By Joanne Cleaver
First of two parts.
Lizet Ocampo is internet famous as the boss who recast herself as a potato for a Friday virtual office meeting and then couldn’t figure out how to un-potato herself for Monday’s staff teleconference.
After a staffer shared the images online earlier this month, gaining nearly a million likes, Ocampo made the most of her turn as a star tuber, joking about the unexpected downsides of working from home.
But the real test of her humor will come when she and her staff eventually return to on-site work for People for the American Way, a liberal advocacy group in Washington.
Will they let her live it down, or will her accidental acclaim take the starch out of her professional reputation?
Workplace privacy has been shredded as millions of Americans suddenly started working from the uneasy convenience of their homes, gaining unexpected glimpses into one another’s bedrooms and kitchens — not to mention pets, kids and spouses.
Privacy won’t snap back as onsite work resumes, however.
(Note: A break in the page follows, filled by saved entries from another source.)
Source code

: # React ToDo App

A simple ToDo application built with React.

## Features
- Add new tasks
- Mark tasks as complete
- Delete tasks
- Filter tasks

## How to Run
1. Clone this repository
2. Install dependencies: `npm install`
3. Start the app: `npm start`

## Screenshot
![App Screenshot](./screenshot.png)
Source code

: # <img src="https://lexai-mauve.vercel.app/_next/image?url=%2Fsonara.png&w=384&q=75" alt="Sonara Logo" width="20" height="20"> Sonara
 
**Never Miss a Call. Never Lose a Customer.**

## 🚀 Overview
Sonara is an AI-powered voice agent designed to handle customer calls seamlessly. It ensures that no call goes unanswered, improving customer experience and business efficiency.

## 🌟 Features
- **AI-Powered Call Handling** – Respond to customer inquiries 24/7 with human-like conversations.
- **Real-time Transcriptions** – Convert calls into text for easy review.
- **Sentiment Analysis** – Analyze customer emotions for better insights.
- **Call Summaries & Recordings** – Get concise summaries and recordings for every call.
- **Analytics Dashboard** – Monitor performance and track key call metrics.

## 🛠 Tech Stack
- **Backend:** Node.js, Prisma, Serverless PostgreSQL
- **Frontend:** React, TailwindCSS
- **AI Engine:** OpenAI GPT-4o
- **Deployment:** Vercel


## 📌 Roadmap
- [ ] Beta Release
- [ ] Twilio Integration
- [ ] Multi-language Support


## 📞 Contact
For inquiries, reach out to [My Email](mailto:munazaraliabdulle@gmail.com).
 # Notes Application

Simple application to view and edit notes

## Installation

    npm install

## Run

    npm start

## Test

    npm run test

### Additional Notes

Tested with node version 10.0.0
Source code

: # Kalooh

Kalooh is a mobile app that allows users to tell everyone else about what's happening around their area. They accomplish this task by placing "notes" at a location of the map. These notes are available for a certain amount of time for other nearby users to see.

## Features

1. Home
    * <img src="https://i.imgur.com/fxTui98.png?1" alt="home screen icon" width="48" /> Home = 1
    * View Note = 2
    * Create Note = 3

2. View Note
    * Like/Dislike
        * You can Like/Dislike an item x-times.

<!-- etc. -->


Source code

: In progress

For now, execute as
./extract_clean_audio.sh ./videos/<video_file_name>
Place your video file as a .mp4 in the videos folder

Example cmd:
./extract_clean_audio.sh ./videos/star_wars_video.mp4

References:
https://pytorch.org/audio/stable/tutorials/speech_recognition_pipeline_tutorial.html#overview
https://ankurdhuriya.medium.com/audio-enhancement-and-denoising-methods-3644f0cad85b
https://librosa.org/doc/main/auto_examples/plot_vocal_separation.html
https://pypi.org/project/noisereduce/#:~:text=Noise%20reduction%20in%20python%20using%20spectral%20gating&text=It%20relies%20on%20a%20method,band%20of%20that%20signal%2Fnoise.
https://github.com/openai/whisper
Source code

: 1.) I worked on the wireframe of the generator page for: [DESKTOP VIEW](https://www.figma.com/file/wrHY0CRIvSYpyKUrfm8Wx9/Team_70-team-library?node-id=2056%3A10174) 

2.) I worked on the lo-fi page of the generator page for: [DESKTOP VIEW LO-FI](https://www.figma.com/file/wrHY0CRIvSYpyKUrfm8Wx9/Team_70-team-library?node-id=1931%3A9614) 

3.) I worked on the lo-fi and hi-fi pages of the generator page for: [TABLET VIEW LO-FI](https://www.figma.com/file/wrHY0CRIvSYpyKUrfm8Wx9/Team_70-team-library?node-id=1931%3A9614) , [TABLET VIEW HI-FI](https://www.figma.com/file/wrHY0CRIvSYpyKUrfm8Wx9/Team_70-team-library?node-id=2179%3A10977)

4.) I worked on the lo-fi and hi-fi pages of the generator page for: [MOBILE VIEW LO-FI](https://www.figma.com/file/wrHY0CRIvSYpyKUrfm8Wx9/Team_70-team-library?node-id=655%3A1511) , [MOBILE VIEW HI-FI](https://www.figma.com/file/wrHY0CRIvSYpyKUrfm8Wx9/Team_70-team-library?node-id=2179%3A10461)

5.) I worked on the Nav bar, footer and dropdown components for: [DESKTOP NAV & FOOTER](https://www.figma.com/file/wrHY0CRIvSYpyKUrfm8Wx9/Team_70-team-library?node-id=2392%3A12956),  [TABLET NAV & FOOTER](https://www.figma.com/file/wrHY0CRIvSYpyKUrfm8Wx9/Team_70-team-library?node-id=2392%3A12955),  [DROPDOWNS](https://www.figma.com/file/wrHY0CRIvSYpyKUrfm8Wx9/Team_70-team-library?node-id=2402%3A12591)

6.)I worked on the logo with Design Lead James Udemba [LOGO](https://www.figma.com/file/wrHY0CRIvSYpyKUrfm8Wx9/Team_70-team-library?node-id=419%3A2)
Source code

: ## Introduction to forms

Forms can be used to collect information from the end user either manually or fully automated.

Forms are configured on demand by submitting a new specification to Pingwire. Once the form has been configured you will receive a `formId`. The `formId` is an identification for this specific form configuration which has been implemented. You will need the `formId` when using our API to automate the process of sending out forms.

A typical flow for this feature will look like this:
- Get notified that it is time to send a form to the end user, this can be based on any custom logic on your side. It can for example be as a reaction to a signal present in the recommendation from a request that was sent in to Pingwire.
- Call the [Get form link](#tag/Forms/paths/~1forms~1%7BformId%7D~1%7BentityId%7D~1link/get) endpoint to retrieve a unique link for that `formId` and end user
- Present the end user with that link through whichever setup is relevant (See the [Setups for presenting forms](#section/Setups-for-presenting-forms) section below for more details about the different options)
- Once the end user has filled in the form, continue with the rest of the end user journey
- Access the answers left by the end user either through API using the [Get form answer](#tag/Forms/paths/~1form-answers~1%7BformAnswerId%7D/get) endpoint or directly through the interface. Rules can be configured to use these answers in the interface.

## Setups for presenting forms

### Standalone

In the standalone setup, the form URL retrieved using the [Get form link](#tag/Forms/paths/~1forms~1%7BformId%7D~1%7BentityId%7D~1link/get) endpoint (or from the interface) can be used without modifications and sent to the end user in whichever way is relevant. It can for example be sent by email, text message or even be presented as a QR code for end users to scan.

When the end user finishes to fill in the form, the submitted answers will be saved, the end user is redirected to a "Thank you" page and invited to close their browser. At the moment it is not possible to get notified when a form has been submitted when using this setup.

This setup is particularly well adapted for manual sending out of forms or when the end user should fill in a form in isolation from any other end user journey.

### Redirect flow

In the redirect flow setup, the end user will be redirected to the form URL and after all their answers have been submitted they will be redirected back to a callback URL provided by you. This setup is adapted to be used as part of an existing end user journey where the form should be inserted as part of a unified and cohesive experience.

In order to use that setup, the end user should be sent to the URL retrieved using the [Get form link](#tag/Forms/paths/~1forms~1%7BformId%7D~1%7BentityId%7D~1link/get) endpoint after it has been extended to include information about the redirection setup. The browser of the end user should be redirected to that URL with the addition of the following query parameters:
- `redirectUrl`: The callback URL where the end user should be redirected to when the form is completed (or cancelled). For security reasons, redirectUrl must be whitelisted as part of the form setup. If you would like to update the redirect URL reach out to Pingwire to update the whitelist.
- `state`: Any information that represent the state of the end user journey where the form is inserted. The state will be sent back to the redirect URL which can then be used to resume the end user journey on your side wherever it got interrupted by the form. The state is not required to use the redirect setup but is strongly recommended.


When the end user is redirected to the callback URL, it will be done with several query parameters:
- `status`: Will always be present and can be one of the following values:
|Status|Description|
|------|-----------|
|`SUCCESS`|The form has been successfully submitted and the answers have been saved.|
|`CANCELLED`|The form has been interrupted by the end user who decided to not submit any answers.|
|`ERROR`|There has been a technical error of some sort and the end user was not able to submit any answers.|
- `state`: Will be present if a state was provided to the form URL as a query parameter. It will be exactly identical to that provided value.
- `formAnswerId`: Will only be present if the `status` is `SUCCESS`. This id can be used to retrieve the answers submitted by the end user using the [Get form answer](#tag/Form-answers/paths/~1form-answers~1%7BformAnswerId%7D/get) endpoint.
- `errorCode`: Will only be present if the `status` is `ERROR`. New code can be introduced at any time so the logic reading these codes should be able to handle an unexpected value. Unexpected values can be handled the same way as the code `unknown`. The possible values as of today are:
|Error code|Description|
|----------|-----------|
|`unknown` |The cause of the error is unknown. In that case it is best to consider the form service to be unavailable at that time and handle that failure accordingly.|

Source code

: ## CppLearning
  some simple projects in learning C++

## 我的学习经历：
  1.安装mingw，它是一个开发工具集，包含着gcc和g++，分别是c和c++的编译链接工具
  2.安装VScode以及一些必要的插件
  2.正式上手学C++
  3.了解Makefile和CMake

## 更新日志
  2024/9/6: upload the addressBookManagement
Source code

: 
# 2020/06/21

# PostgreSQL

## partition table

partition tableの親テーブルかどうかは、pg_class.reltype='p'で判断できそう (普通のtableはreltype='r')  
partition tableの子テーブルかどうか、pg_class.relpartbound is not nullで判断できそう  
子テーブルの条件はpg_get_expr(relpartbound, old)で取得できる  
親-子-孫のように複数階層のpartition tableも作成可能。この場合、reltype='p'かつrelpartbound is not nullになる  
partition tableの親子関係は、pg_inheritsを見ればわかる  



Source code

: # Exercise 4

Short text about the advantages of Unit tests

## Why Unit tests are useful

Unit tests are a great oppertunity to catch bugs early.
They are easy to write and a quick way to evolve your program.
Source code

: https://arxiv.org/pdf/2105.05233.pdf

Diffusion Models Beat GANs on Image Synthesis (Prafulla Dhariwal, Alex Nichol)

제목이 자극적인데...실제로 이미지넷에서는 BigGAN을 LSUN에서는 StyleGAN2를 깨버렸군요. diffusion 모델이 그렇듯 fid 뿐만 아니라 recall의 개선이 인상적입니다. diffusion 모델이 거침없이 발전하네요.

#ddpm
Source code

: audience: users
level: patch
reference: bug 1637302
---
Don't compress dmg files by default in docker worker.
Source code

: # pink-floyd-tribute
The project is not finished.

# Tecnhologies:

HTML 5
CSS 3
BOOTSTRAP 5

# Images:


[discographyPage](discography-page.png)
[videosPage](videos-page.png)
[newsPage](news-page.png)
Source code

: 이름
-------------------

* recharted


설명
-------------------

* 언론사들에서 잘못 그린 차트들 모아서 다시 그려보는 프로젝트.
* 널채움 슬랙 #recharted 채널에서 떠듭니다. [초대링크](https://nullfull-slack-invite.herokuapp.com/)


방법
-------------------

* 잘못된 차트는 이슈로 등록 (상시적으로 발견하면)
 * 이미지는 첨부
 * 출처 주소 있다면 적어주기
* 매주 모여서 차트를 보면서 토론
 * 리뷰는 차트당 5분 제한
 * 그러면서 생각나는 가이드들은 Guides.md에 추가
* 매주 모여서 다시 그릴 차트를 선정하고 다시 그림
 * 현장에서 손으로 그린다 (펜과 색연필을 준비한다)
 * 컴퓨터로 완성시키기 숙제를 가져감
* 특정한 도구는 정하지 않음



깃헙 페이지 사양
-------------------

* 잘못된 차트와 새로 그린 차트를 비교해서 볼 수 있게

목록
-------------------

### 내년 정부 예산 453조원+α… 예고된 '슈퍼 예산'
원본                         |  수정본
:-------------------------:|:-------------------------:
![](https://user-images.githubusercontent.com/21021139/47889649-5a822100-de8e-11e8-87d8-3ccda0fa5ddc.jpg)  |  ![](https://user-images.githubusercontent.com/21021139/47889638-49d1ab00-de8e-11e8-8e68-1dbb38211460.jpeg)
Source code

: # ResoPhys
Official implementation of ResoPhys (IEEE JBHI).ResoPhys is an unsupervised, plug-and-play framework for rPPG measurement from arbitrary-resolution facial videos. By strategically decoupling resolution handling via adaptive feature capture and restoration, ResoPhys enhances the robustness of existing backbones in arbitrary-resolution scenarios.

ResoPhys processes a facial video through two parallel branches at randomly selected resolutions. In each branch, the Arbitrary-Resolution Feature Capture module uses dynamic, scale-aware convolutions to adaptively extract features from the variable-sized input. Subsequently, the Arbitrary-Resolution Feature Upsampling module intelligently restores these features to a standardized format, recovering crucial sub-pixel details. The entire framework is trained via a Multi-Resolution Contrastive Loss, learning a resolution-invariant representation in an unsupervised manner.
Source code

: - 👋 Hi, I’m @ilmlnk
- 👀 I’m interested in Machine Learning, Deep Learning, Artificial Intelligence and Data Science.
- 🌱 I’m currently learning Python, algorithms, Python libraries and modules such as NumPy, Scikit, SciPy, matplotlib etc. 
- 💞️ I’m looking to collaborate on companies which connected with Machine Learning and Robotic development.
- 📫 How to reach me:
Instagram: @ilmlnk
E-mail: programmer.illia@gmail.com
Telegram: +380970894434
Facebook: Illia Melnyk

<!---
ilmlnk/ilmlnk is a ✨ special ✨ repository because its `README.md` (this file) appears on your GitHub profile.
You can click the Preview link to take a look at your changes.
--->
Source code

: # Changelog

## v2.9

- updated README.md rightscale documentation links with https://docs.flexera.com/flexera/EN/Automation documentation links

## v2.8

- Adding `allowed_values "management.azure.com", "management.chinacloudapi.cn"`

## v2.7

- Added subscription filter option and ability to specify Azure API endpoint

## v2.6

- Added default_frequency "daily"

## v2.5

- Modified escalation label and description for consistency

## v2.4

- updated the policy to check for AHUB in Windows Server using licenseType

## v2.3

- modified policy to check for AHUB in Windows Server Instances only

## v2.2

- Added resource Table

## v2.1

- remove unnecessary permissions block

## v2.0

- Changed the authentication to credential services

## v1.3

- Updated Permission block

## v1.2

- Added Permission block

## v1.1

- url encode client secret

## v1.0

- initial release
Employees will need to reclaim their workplace privacy, if not remnants of dignity, as they start to filter back.
Human resources executives are figuring out how to combine standard guidance from existing government regulations with new instructions from public-health officials.
Creating Safe Workplaces
Top-priority issues, human resources consultants told Digital Privacy News, are how to establish safe workplaces for everyone, even as relationships digest the longer-term effects of emergency-inflicted remote work.
That means employees need to proactively assert their own privacy habits to make sure that what happened at home stays at home.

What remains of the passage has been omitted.